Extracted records
-------------------------

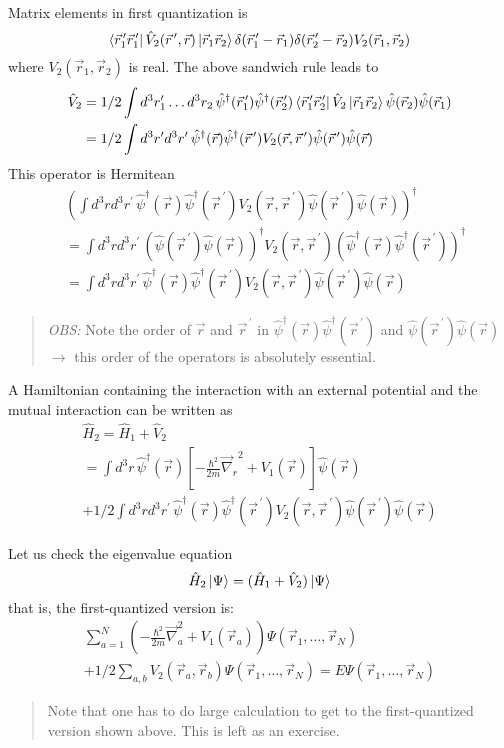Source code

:\documentclass[12pt]{article}
\newcommand{\be}{\begin{equation}}
\newcommand{\ee}{\end{equation}}
\newcommand{\vecrp}{\ensuremath{\vec{r}^{\,\prime}}}
\newcommand{\vecnr}{\ensuremath{\vec{\nabla}_{\!r}}}
\begin{document}
Matrix elements in first quantization is
\be
\bra{\vec{r}_1^{\,\prime} \vec{r}_1^{\,\prime}} \hat{V}_2(\vecrp,\vec{r})\ket{\vec{r}_1 \vec{r}_2}
\delta(\vec{r}_1^{\,\prime} - \vec{r}_1)\delta(\vec{r}_2^{\,\prime} - \vec{r}_2) V_2(\vec{r}_1, \vec{r}_2)
\ee 
where $V_2(\vec{r}_1, \vec{r}_2)$ is real. 
The above sandwich rule leads to
\be
\begin{aligned}
\hat{V}_2 
&= 1/2 \int d^3r_1^\prime\ldots d^3r_2\,
\hat{\psi}^\dagger(\vec{r}_1^{\,\prime})\hat{\psi}^\dagger(\vec{r}_2^{\,\prime}) 
\bra{\vec{r}_1^{\,\prime} \vec{r}_2^{\,\prime}} \hat{V}_2\ket{\vec{r}_1 \vec{r}_2}
\hat{\psi}(\vec{r}_2)\hat{\psi}(\vec{r}_1)\\
&= 1/2 \int d^3r^\prime d^3r^\prime\,
\hat{\psi}^\dagger(\vec{r})\hat{\psi}^\dagger(\vecrp) 
V_2(\vec{r},\vecrp)
\hat{\psi}(\vecrp)\hat{\psi}(\vec{r})
\end{aligned}
\ee
%
This operator is Hermitean
\be
\begin{aligned}
&\left(\int d^3r d^3r^\prime\,
\hat{\psi}^\dagger(\vec{r})\hat{\psi}^\dagger(\vecrp) 
V_2(\vec{r},\vecrp)
\hat{\psi}(\vecrp)\hat{\psi}(\vec{r})\right)^\dagger\\
&= \int d^3r d^3r^\prime\,
\left(\hat{\psi}(\vecrp)\hat{\psi}(\vec{r})\right)^\dagger
V_2(\vec{r},\vecrp)
\left(\hat{\psi}^\dagger(\vec{r})\hat{\psi}^\dagger(\vecrp)\right)^\dagger\\
&=\int d^3r d^3r^\prime\,
\hat{\psi}^\dagger(\vec{r})\hat{\psi}^\dagger(\vecrp) 
V_2(\vec{r},\vecrp)
\hat{\psi}(\vecrp)\hat{\psi}(\vec{r})
\end{aligned}
\ee
\begin{quote}
\emph{OBS:} Note the order of $\vec{r}$ and $\vecrp$ in $\hat{\psi}^\dagger(\vec{r})\hat{\psi}^\dagger(\vecrp)$
and $\hat{\psi}(\vecrp)\hat{\psi}(\vec{r})$ $\to$ this order of the
operators is absolutely essential.
\end{quote}
A Hamiltonian containing the interaction with
an external potential and the mutual interaction
can be written as
\be
\begin{gathered}
\hat{H}_2 = \hat{H}_1 + \hat{V}_2 \\
= 
\int d^3r\,
\hat{\psi}^\dagger(\vec{r})
\left[
-\frac{\hbar^2}{2m}\vecnr^2 + V_1(\vec{r}) 
\right]\hat{\psi}(\vec{r})
\\
+1/2 \int d^3r d^3r^\prime\,
\hat{\psi}^\dagger(\vec{r})\hat{\psi}^\dagger(\vecrp) 
V_2(\vec{r},\vecrp)
\hat{\psi}(\vecrp)\hat{\psi}(\vec{r})
\end{gathered}
\ee

Let us check the eigenvalue equation
\[
\hat{H}_2 \ket{\Psi} = (\hat{H}_1 + \hat{V}_2)\ket{\Psi}
\]
that is, the first-quantized version is:
\[
\begin{gathered}
\sum_{a=1}^{N} \left(
-\frac{\hbar^{2}}{2 m} \vec{\nabla}_{a}^{2}+V_{1}\left(\vec{r}_{a}\right)\right) 
\Psi\left(\vec{r}_{1}, \ldots, \vec{r}_{N}
\right)\\
+1 / 2 \sum_{a, b} V_{2}\left(\vec{r}_{a}, \vec{r}_{b}\right) \Psi\left(\vec{r}_{1}, \ldots, \vec{r}_{N}\right) 
= E \Psi\left(\vec{r}_{1}, \ldots, \vec{r}_{N}\right)
\end{gathered}
\]

\begin{quote}
Note that one has to do large calculation to get to the first-quantized version shown above. 
This is left as an exercise.
\end{quote}
\end{document}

-------------------------

TASK DETAILS:
Without the pictures, give back the entries exactly.

ANSWER BOX:
Source code

:\documentclass[12pt]{article}
\newcommand{\be}{\begin{equation}}
\newcommand{\ee}{\end{equation}}
\newcommand{\vecrp}{\ensuremath{\vec{r}^{\,\prime}}}
\newcommand{\vecnr}{\ensuremath{\vec{\nabla}_{\!r}}}
\begin{document}
Matrix elements in first quantization is
\be
\bra{\vec{r}_1^{\,\prime} \vec{r}_1^{\,\prime}} \hat{V}_2(\vecrp,\vec{r})\ket{\vec{r}_1 \vec{r}_2}
\delta(\vec{r}_1^{\,\prime} - \vec{r}_1)\delta(\vec{r}_2^{\,\prime} - \vec{r}_2) V_2(\vec{r}_1, \vec{r}_2)
\ee 
where $V_2(\vec{r}_1, \vec{r}_2)$ is real. 
The above sandwich rule leads to
\be
\begin{aligned}
\hat{V}_2 
&= 1/2 \int d^3r_1^\prime\ldots d^3r_2\,
\hat{\psi}^\dagger(\vec{r}_1^{\,\prime})\hat{\psi}^\dagger(\vec{r}_2^{\,\prime}) 
\bra{\vec{r}_1^{\,\prime} \vec{r}_2^{\,\prime}} \hat{V}_2\ket{\vec{r}_1 \vec{r}_2}
\hat{\psi}(\vec{r}_2)\hat{\psi}(\vec{r}_1)\\
&= 1/2 \int d^3r^\prime d^3r^\prime\,
\hat{\psi}^\dagger(\vec{r})\hat{\psi}^\dagger(\vecrp) 
V_2(\vec{r},\vecrp)
\hat{\psi}(\vecrp)\hat{\psi}(\vec{r})
\end{aligned}
\ee
%
This operator is Hermitean
\be
\begin{aligned}
&\left(\int d^3r d^3r^\prime\,
\hat{\psi}^\dagger(\vec{r})\hat{\psi}^\dagger(\vecrp) 
V_2(\vec{r},\vecrp)
\hat{\psi}(\vecrp)\hat{\psi}(\vec{r})\right)^\dagger\\
&= \int d^3r d^3r^\prime\,
\left(\hat{\psi}(\vecrp)\hat{\psi}(\vec{r})\right)^\dagger
V_2(\vec{r},\vecrp)
\left(\hat{\psi}^\dagger(\vec{r})\hat{\psi}^\dagger(\vecrp)\right)^\dagger\\
&=\int d^3r d^3r^\prime\,
\hat{\psi}^\dagger(\vec{r})\hat{\psi}^\dagger(\vecrp) 
V_2(\vec{r},\vecrp)
\hat{\psi}(\vecrp)\hat{\psi}(\vec{r})
\end{aligned}
\ee
\begin{quote}
\emph{OBS:} Note the order of $\vec{r}$ and $\vecrp$ in $\hat{\psi}^\dagger(\vec{r})\hat{\psi}^\dagger(\vecrp)$
and $\hat{\psi}(\vecrp)\hat{\psi}(\vec{r})$ $\to$ this order of the
operators is absolutely essential.
\end{quote}
A Hamiltonian containing the interaction with
an external potential and the mutual interaction
can be written as
\be
\begin{gathered}
\hat{H}_2 = \hat{H}_1 + \hat{V}_2 \\
= 
\int d^3r\,
\hat{\psi}^\dagger(\vec{r})
\left[
-\frac{\hbar^2}{2m}\vecnr^2 + V_1(\vec{r}) 
\right]\hat{\psi}(\vec{r})
\\
+1/2 \int d^3r d^3r^\prime\,
\hat{\psi}^\dagger(\vec{r})\hat{\psi}^\dagger(\vecrp) 
V_2(\vec{r},\vecrp)
\hat{\psi}(\vecrp)\hat{\psi}(\vec{r})
\end{gathered}
\ee

Let us check the eigenvalue equation
\[
\hat{H}_2 \ket{\Psi} = (\hat{H}_1 + \hat{V}_2)\ket{\Psi}
\]
that is, the first-quantized version is:
\[
\begin{gathered}
\sum_{a=1}^{N} \left(
-\frac{\hbar^{2}}{2 m} \vec{\nabla}_{a}^{2}+V_{1}\left(\vec{r}_{a}\right)\right) 
\Psi\left(\vec{r}_{1}, \ldots, \vec{r}_{N}
\right)\\
+1 / 2 \sum_{a, b} V_{2}\left(\vec{r}_{a}, \vec{r}_{b}\right) \Psi\left(\vec{r}_{1}, \ldots, \vec{r}_{N}\right) 
= E \Psi\left(\vec{r}_{1}, \ldots, \vec{r}_{N}\right)
\end{gathered}
\]

\begin{quote}
Note that one has to do large calculation to get to the first-quantized version shown above. 
This is left as an exercise.
\end{quote}
\end{document}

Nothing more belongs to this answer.